▶ [EXERCISE DETAILS]:
As soon as the line containing "Hook 에대한 설명" appears in the material below, start returning lines exactly, and end with the line containing "git clone -b".
● ● ●
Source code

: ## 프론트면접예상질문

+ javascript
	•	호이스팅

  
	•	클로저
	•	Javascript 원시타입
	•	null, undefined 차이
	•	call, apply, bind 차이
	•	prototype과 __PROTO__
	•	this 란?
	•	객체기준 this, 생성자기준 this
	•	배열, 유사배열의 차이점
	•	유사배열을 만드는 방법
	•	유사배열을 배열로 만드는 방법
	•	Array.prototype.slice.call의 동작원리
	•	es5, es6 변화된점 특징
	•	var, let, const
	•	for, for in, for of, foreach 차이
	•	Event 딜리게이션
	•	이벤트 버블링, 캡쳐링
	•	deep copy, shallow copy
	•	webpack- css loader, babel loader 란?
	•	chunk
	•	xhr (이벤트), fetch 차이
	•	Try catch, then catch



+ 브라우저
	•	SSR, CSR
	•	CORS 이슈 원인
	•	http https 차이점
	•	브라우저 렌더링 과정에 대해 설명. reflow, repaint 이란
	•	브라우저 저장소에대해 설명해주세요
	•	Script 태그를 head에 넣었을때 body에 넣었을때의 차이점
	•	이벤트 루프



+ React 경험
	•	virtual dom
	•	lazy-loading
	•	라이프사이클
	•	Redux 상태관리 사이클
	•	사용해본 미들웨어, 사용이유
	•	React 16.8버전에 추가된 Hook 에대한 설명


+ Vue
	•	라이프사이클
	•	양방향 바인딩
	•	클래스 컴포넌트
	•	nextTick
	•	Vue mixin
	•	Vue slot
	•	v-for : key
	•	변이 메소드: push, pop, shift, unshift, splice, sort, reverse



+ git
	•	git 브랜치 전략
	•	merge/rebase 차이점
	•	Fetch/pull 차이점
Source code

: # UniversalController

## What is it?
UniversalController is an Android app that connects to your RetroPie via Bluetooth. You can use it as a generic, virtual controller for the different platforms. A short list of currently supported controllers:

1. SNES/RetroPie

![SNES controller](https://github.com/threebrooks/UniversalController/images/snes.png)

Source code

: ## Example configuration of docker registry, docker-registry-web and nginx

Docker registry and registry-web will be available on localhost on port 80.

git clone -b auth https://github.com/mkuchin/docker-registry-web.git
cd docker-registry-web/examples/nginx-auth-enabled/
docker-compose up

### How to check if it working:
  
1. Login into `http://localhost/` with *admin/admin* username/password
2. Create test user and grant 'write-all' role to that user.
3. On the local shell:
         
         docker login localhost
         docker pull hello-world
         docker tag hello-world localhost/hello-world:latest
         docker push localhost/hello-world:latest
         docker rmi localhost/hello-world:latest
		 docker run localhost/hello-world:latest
● ● ●
▶ [SOLUTION TO THIS TASK]:
	•	React 16.8버전에 추가된 Hook 에대한 설명


+ Vue
	•	라이프사이클
	•	양방향 바인딩
	•	클래스 컴포넌트
	•	nextTick
	•	Vue mixin
	•	Vue slot
	•	v-for : key
	•	변이 메소드: push, pop, shift, unshift, splice, sort, reverse



+ git
	•	git 브랜치 전략
	•	merge/rebase 차이점
	•	Fetch/pull 차이점
Source code

: # UniversalController

## What is it?
UniversalController is an Android app that connects to your RetroPie via Bluetooth. You can use it as a generic, virtual controller for the different platforms. A short list of currently supported controllers:

1. SNES/RetroPie

![SNES controller](https://github.com/threebrooks/UniversalController/images/snes.png)

Source code

: ## Example configuration of docker registry, docker-registry-web and nginx

Docker registry and registry-web will be available on localhost on port 80.

git clone -b auth https://github.com/mkuchin/docker-registry-web.git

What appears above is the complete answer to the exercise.